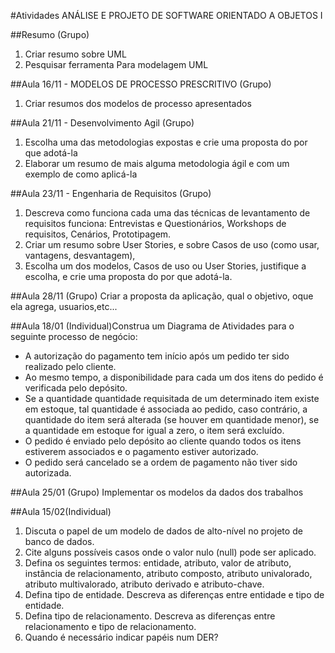 #Atividades ANÁLISE E PROJETO DE SOFTWARE ORIENTADO A OBJETOS I

##Resumo
(Grupo)
1. Criar resumo sobre UML
2. Pesquisar ferramenta Para modelagem UML

##Aula 16/11 - MODELOS DE PROCESSO PRESCRITIVO
(Grupo)
1. Criar resumos dos modelos de processo apresentados  

##Aula 21/11 - Desenvolvimento Agil
(Grupo)
1. Escolha uma das metodologias expostas e crie uma proposta do por que adotá-la 
2. Elaborar um resumo de mais alguma metodologia ágil e com um exemplo de  como aplicá-la 

##Aula 23/11 - Engenharia de Requisitos  (Grupo)
 
1. Descreva como funciona cada uma das técnicas de levantamento de requisitos funciona: Entrevistas e Questionários, Workshops de requisitos, Cenários, Prototipagem.
2. Criar um resumo sobre User Stories, e sobre Casos de uso (como usar, vantagens, desvantagem), 
3. Escolha um dos modelos, Casos de uso ou User Stories, justifique a escolha, e crie uma proposta do por que adotá-la.

##Aula 28/11 
(Grupo)
Criar a proposta da aplicação, qual o objetivo, oque ela agrega, usuarios,etc...


##Aula 18/01
(Individual)Construa um Diagrama de Atividades para o seguinte processo de negócio:

- A autorização do pagamento tem início após um pedido ter sido realizado pelo cliente. 
- Ao mesmo tempo, a disponibilidade para cada um dos itens do pedido é verificada pelo depósito. 
- Se a quantidade quantidade requisitada de um determinado  item existe em estoque, tal quantidade é associada ao pedido, caso contrário, a quantidade do item será alterada (se houver em quantidade menor), se a quantidade em estoque for igual a zero, o item será excluído. 
- O pedido é enviado pelo depósito ao cliente quando todos os itens estiverem associados e o pagamento estiver autorizado. 
-  O pedido será cancelado se a ordem de pagamento não tiver sido autorizada.

##Aula 25/01
(Grupo) Implementar os modelos da dados dos trabalhos

##Aula 15/02(Individual)

1. Discuta o papel de um modelo de dados de alto-nível no projeto de banco de dados. 
2. Cite alguns possíveis casos onde o valor nulo (null) pode ser aplicado.  
3. Defina os seguintes termos: entidade, atributo, valor de atributo, instância de relacionamento, atributo composto, atributo univalorado, atributo multivalorado, atributo derivado e atributo-chave.
4.	Defina tipo de entidade. Descreva as diferenças entre entidade e tipo de entidade. 
5.	Defina tipo de relacionamento. Descreva as diferenças entre relacionamento e tipo de relacionamento. 
6.	Quando é necessário indicar papéis num DER?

══════════════════════════════

=== Your instructions ===
Please transcribe all of the records above exactly, leaving out any pictures.

=== Your response ===
 #Atividades ANÁLISE E PROJETO DE SOFTWARE ORIENTADO A OBJETOS I

##Resumo
(Grupo)
1. Criar resumo sobre UML
2. Pesquisar ferramenta Para modelagem UML

##Aula 16/11 - MODELOS DE PROCESSO PRESCRITIVO
(Grupo)
1. Criar resumos dos modelos de processo apresentados  

##Aula 21/11 - Desenvolvimento Agil
(Grupo)
1. Escolha uma das metodologias expostas e crie uma proposta do por que adotá-la 
2. Elaborar um resumo de mais alguma metodologia ágil e com um exemplo de  como aplicá-la 

##Aula 23/11 - Engenharia de Requisitos  (Grupo)
 
1. Descreva como funciona cada uma das técnicas de levantamento de requisitos funciona: Entrevistas e Questionários, Workshops de requisitos, Cenários, Prototipagem.
2. Criar um resumo sobre User Stories, e sobre Casos de uso (como usar, vantagens, desvantagem), 
3. Escolha um dos modelos, Casos de uso ou User Stories, justifique a escolha, e crie uma proposta do por que adotá-la.

##Aula 28/11 
(Grupo)
Criar a proposta da aplicação, qual o objetivo, oque ela agrega, usuarios,etc...


##Aula 18/01
(Individual)Construa um Diagrama de Atividades para o seguinte processo de negócio:

- A autorização do pagamento tem início após um pedido ter sido realizado pelo cliente. 
- Ao mesmo tempo, a disponibilidade para cada um dos itens do pedido é verificada pelo depósito. 
- Se a quantidade quantidade requisitada de um determinado  item existe em estoque, tal quantidade é associada ao pedido, caso contrário, a quantidade do item será alterada (se houver em quantidade menor), se a quantidade em estoque for igual a zero, o item será excluído. 
- O pedido é enviado pelo depósito ao cliente quando todos os itens estiverem associados e o pagamento estiver autorizado. 
-  O pedido será cancelado se a ordem de pagamento não tiver sido autorizada.

##Aula 25/01
(Grupo) Implementar os modelos da dados dos trabalhos

##Aula 15/02(Individual)

1. Discuta o papel de um modelo de dados de alto-nível no projeto de banco de dados. 
2. Cite alguns possíveis casos onde o valor nulo (null) pode ser aplicado.  
3. Defina os seguintes termos: entidade, atributo, valor de atributo, instância de relacionamento, atributo composto, atributo univalorado, atributo multivalorado, atributo derivado e atributo-chave.
4.	Defina tipo de entidade. Descreva as diferenças entre entidade e tipo de entidade. 
5.	Defina tipo de relacionamento. Descreva as diferenças entre relacionamento e tipo de relacionamento. 
6.	Quando é necessário indicar papéis num DER?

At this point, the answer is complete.